▶ WORK REQUEST: The expected answer is the full listing, repeated exactly and free of images.

::: EXTRACTED MATERIAL

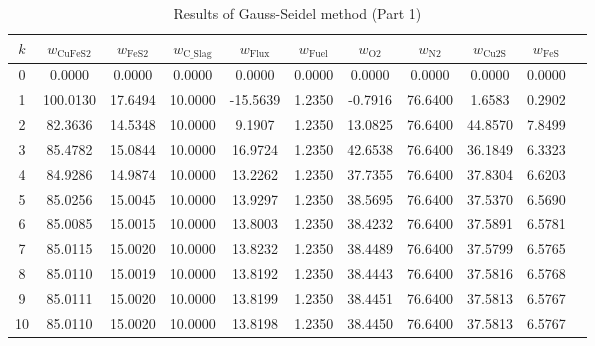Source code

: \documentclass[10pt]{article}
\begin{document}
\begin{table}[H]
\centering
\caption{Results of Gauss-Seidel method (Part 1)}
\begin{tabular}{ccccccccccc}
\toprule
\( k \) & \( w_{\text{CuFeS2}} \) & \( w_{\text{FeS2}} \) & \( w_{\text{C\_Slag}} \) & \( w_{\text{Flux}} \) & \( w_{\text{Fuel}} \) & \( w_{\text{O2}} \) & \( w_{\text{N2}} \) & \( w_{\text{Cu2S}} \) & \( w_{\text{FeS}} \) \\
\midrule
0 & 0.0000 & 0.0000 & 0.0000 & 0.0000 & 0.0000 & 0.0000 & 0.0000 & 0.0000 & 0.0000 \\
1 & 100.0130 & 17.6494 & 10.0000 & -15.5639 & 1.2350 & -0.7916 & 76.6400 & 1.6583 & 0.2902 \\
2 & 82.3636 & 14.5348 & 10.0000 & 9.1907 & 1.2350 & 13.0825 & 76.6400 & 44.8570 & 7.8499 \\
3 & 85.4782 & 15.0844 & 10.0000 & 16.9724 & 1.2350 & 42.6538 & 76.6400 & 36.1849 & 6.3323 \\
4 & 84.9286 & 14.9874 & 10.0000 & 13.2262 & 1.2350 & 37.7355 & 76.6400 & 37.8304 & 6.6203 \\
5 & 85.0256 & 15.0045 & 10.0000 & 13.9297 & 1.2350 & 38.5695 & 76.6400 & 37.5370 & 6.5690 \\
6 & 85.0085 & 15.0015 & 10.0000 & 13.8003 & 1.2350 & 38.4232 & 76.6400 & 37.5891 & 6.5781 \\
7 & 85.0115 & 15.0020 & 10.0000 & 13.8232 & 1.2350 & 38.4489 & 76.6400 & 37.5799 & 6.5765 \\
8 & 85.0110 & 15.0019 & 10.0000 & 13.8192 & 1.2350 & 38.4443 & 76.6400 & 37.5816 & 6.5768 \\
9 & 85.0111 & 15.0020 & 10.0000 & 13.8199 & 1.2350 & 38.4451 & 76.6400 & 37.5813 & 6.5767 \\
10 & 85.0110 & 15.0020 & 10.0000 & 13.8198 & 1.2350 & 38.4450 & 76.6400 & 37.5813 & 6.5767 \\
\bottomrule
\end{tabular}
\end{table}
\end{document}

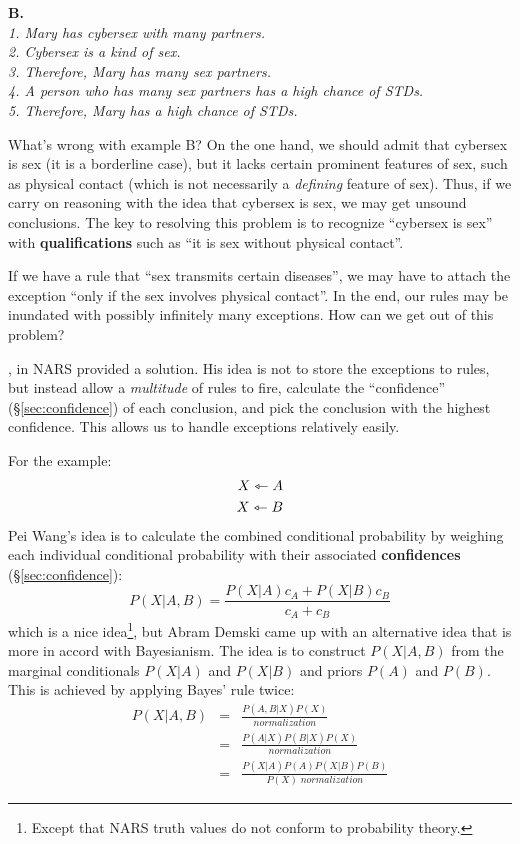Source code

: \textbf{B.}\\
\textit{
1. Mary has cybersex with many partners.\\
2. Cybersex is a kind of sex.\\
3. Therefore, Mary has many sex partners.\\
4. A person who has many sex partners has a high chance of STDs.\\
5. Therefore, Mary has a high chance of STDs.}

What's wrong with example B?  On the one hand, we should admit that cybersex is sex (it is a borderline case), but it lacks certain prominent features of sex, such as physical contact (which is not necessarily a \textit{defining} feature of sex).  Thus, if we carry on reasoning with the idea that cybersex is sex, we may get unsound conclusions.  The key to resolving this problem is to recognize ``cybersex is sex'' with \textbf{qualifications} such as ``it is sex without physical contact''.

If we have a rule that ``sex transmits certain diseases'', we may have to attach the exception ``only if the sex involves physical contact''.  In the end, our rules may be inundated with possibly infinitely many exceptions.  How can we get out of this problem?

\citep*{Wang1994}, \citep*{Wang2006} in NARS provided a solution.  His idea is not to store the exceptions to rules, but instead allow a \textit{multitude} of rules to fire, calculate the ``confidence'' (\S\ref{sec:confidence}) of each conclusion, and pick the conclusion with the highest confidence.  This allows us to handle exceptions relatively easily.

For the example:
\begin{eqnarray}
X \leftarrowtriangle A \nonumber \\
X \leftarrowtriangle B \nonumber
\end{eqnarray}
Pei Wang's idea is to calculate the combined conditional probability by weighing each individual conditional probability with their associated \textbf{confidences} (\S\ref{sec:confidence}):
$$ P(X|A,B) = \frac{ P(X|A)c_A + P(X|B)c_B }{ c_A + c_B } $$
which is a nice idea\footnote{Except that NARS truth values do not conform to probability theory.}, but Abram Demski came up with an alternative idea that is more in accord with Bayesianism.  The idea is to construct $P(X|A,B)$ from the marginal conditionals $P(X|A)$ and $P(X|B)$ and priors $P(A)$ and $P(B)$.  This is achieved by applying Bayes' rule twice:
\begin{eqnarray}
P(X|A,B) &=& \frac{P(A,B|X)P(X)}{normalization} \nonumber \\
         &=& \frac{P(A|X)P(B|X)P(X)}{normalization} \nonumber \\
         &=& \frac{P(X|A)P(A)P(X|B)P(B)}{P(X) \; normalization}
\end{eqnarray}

::::::

▶ ANSWER TO THE EXERCISE:
Source code

: \documentclass[10pt]{article}
\begin{document}
\begin{table}[H]
\centering
\caption{Results of Gauss-Seidel method (Part 1)}
\begin{tabular}{ccccccccccc}
\toprule
\( k \) & \( w_{\text{CuFeS2}} \) & \( w_{\text{FeS2}} \) & \( w_{\text{C\_Slag}} \) & \( w_{\text{Flux}} \) & \( w_{\text{Fuel}} \) & \( w_{\text{O2}} \) & \( w_{\text{N2}} \) & \( w_{\text{Cu2S}} \) & \( w_{\text{FeS}} \) \\
\midrule
0 & 0.0000 & 0.0000 & 0.0000 & 0.0000 & 0.0000 & 0.0000 & 0.0000 & 0.0000 & 0.0000 \\
1 & 100.0130 & 17.6494 & 10.0000 & -15.5639 & 1.2350 & -0.7916 & 76.6400 & 1.6583 & 0.2902 \\
2 & 82.3636 & 14.5348 & 10.0000 & 9.1907 & 1.2350 & 13.0825 & 76.6400 & 44.8570 & 7.8499 \\
3 & 85.4782 & 15.0844 & 10.0000 & 16.9724 & 1.2350 & 42.6538 & 76.6400 & 36.1849 & 6.3323 \\
4 & 84.9286 & 14.9874 & 10.0000 & 13.2262 & 1.2350 & 37.7355 & 76.6400 & 37.8304 & 6.6203 \\
5 & 85.0256 & 15.0045 & 10.0000 & 13.9297 & 1.2350 & 38.5695 & 76.6400 & 37.5370 & 6.5690 \\
6 & 85.0085 & 15.0015 & 10.0000 & 13.8003 & 1.2350 & 38.4232 & 76.6400 & 37.5891 & 6.5781 \\
7 & 85.0115 & 15.0020 & 10.0000 & 13.8232 & 1.2350 & 38.4489 & 76.6400 & 37.5799 & 6.5765 \\
8 & 85.0110 & 15.0019 & 10.0000 & 13.8192 & 1.2350 & 38.4443 & 76.6400 & 37.5816 & 6.5768 \\
9 & 85.0111 & 15.0020 & 10.0000 & 13.8199 & 1.2350 & 38.4451 & 76.6400 & 37.5813 & 6.5767 \\
10 & 85.0110 & 15.0020 & 10.0000 & 13.8198 & 1.2350 & 38.4450 & 76.6400 & 37.5813 & 6.5767 \\
\bottomrule
\end{tabular}
\end{table}
\end{document}

Source code

: \textbf{B.}\\
\textit{
1. Mary has cybersex with many partners.\\
2. Cybersex is a kind of sex.\\
3. Therefore, Mary has many sex partners.\\
4. A person who has many sex partners has a high chance of STDs.\\
5. Therefore, Mary has a high chance of STDs.}

What's wrong with example B?  On the one hand, we should admit that cybersex is sex (it is a borderline case), but it lacks certain prominent features of sex, such as physical contact (which is not necessarily a \textit{defining} feature of sex).  Thus, if we carry on reasoning with the idea that cybersex is sex, we may get unsound conclusions.  The key to resolving this problem is to recognize ``cybersex is sex'' with \textbf{qualifications} such as ``it is sex without physical contact''.

If we have a rule that ``sex transmits certain diseases'', we may have to attach the exception ``only if the sex involves physical contact''.  In the end, our rules may be inundated with possibly infinitely many exceptions.  How can we get out of this problem?

\citep*{Wang1994}, \citep*{Wang2006} in NARS provided a solution.  His idea is not to store the exceptions to rules, but instead allow a \textit{multitude} of rules to fire, calculate the ``confidence'' (\S\ref{sec:confidence}) of each conclusion, and pick the conclusion with the highest confidence.  This allows us to handle exceptions relatively easily.

For the example:
\begin{eqnarray}
X \leftarrowtriangle A \nonumber \\
X \leftarrowtriangle B \nonumber
\end{eqnarray}
Pei Wang's idea is to calculate the combined conditional probability by weighing each individual conditional probability with their associated \textbf{confidences} (\S\ref{sec:confidence}):
$$ P(X|A,B) = \frac{ P(X|A)c_A + P(X|B)c_B }{ c_A + c_B } $$
which is a nice idea\footnote{Except that NARS truth values do not conform to probability theory.}, but Abram Demski came up with an alternative idea that is more in accord with Bayesianism.  The idea is to construct $P(X|A,B)$ from the marginal conditionals $P(X|A)$ and $P(X|B)$ and priors $P(A)$ and $P(B)$.  This is achieved by applying Bayes' rule twice:
\begin{eqnarray}
P(X|A,B) &=& \frac{P(A,B|X)P(X)}{normalization} \nonumber \\
         &=& \frac{P(A|X)P(B|X)P(X)}{normalization} \nonumber \\
         &=& \frac{P(X|A)P(A)P(X|B)P(B)}{P(X) \; normalization}
\end{eqnarray}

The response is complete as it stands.